Are you about to draft a contract? Here are 7 paragraphs you should include


Lola Berbatovci
Person som skriver under ett avtal.
Make sure your agreements are airtight.

Drafting contracts is an important part of everyday life as a business owner and entrepreneur. Regardless of the type of contract, it’s important you secure your business, avoiding potential disputes. Although contracts tend to look different depending on the purpose, there are some paragraphs that are always good to include. We list the 7 most important ones below.

1. Clearly identify the parties

The most important thing in any contract is to correctly identify the parties involved. So make sure you state all names, addresses, telephone numbers and other relevant contact details. It should be clear without risk of being misinterpreted in any way.

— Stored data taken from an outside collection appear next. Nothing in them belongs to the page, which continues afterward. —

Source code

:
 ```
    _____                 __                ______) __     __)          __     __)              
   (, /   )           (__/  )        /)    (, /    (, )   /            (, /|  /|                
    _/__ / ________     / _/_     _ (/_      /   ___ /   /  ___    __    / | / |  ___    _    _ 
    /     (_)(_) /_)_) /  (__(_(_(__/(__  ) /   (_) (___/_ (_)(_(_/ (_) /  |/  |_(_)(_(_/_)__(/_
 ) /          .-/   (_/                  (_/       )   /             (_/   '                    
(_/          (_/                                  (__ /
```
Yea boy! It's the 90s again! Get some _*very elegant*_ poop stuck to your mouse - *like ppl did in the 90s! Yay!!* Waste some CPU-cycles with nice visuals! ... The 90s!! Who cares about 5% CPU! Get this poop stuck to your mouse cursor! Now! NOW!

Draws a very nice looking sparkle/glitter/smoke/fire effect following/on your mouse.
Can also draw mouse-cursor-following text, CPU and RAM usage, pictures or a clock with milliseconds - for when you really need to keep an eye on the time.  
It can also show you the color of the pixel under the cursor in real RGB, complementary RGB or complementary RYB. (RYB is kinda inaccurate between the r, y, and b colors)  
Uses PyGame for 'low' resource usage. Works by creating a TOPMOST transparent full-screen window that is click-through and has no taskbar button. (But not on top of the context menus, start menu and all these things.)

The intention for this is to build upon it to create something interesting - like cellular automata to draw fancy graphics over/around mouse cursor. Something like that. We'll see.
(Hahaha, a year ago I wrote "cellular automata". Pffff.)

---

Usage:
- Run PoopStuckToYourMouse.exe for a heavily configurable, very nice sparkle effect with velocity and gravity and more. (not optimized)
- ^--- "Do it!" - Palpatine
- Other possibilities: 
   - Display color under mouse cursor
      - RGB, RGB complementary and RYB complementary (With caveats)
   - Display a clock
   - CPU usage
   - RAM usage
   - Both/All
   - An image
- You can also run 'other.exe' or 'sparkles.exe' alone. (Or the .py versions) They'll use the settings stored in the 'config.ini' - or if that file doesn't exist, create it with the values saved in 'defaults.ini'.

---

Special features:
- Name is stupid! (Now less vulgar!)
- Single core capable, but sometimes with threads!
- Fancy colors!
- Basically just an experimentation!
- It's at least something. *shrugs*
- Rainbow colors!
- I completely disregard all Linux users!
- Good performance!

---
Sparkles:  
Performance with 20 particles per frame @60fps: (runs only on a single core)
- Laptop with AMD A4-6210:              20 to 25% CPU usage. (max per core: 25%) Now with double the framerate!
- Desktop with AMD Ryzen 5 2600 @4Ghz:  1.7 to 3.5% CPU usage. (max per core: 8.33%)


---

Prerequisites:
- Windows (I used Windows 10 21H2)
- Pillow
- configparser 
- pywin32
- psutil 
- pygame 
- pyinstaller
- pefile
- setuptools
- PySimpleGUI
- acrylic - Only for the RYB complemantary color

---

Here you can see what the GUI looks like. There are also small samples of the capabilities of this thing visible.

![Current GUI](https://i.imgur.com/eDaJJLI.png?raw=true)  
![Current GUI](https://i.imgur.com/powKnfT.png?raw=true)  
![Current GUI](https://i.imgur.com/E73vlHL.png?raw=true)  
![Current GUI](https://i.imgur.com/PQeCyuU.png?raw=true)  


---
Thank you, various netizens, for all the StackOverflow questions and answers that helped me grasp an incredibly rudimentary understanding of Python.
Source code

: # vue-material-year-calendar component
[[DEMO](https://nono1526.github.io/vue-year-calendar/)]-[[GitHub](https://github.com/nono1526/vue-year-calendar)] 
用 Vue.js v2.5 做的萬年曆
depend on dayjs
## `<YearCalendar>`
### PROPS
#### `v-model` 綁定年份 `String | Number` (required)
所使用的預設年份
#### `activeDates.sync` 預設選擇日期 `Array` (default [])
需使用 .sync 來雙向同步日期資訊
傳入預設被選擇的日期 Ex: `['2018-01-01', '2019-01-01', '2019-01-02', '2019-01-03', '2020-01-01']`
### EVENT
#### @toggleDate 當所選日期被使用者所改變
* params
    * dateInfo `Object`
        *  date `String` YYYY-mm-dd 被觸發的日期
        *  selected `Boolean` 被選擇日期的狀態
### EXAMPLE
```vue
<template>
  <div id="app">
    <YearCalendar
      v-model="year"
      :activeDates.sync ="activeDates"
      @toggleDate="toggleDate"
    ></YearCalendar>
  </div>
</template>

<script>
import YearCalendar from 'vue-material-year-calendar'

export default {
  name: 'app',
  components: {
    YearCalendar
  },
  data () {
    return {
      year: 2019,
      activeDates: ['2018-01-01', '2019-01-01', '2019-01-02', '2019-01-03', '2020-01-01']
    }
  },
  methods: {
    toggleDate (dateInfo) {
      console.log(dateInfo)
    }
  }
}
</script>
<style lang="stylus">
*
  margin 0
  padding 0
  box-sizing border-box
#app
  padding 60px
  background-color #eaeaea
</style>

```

2. Describe the purpose of the contract

Clarify the purpose of the agreement in a way that is clear to all parties. List and accurately describe all the services and/or products you will deliver. Also, describe the expectations the parties have of each other and what the conditions are? Be overly clear rather than allowing for different interpretations of the deliveries. This makes the contract the same for everyone and makes the collaboration easier to implement.

3. Terms of payment

Here, it’s important to both state what things cost and what will happen if the payment isn’t fulfilled on time. Specify how much is to be paid, when the payment is to be made and in what way. Also, specify how the customer will be charged in the event of a delay in payment. State the payment charges for delay and what the interest rate is on late payments.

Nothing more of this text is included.